Когда туман рассеялся, там уже стояли мы — мексиканцы, местные жители, выстроившиеся в боевом порядке: женщины и дети, девочки-воительницы и мальчики-воины. Мы были овеяны ароматом, который становился всё более “настойчивым” по мере того, как утреннее солнце творило тепло, постепенно превращающееся в жару… Это был аромат роз и камышовых цветов. Да, это были мы — жители Теночтитлана, стоящие в строю нога к ноге, плечо к плечу, с лицами, повёрнутыми в одну сторону навстречу Большой Дороге. Мы — жители Теночтитлана с нашими сердцами, похожими на распустившиеся цветы… выжидая. Кто-то был босиком, а кто-то в сандалиях. Многие из нас были в своих лучших одеждах, и у каждого в руке была ветка с цветами.
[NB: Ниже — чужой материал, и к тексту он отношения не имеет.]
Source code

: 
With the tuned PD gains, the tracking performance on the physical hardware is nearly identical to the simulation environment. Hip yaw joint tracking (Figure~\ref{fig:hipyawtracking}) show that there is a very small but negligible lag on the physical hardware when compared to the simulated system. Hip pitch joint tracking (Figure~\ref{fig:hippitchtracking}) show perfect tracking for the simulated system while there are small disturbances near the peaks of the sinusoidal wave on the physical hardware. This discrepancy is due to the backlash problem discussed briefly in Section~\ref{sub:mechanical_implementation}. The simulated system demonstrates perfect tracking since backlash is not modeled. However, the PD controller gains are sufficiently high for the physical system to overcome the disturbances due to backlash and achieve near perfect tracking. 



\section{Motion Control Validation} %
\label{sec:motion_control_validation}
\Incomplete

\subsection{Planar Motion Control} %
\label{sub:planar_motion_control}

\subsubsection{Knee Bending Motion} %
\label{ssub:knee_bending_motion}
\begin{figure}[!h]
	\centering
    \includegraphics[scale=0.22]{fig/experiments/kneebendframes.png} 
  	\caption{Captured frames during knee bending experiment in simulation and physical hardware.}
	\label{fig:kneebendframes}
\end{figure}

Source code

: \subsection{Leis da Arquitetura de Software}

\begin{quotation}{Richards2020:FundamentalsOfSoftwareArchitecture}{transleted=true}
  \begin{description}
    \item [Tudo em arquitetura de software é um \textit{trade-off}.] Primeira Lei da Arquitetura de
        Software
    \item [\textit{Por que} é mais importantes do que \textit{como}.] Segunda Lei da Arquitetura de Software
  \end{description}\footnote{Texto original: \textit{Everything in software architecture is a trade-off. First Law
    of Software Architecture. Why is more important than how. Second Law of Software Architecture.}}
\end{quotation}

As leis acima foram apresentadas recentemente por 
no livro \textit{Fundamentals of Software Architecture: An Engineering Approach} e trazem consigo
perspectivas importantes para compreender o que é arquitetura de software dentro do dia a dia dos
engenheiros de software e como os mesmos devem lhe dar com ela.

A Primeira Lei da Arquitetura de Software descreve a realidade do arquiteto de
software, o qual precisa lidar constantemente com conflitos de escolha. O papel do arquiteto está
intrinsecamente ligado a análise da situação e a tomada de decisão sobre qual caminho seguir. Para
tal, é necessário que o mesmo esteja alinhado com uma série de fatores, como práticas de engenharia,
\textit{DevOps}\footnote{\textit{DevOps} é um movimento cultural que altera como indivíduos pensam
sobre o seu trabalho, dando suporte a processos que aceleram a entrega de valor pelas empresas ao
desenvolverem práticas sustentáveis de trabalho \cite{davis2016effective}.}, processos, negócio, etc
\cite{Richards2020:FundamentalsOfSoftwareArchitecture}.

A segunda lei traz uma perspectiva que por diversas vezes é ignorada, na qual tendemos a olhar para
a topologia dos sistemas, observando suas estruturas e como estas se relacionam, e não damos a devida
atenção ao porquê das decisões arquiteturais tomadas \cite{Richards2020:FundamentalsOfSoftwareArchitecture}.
Рядом с нами плескались прозрачные голубые воды лагуны.

Я не знаю, как бы рассказали эту историю те, кто пришёл к нам с первыми лучами солнца. Те, кто пришёл к нашему городу. Я думаю, что первое, что они бы описали в своих книгах — это наши лица и то, как мы стояли друг напротив друга, устремив наши взгляды в глаза недругов. Так начиналась эта история.

Они увидели наши лица. Лица девочек и мальчиков, женщин, слуг, стариков, старух и лица солдат. Лица воинов Орла и воинов Койота, воинов Ягуара. И конечно же они слышали, как Хозяин Поющей Раковины — Караколя, находящийся у входа в город далеко отсюда, во весь голос провозгласил наступление второго часа этого дня. Его послание прозвучало подобно песне. Потом другие караколи завели свою партию, помогая своей солистке, Поющей Раковине, завершить арию на последней высокой ноте, звучащей в унисон с нашим дыханием.

Я посмотрел ещё раз на Солнце и увидел, что оно достигло почти середины небосвода. Это означало, что наш последний день уже не за горами. Последний день Ацтеков!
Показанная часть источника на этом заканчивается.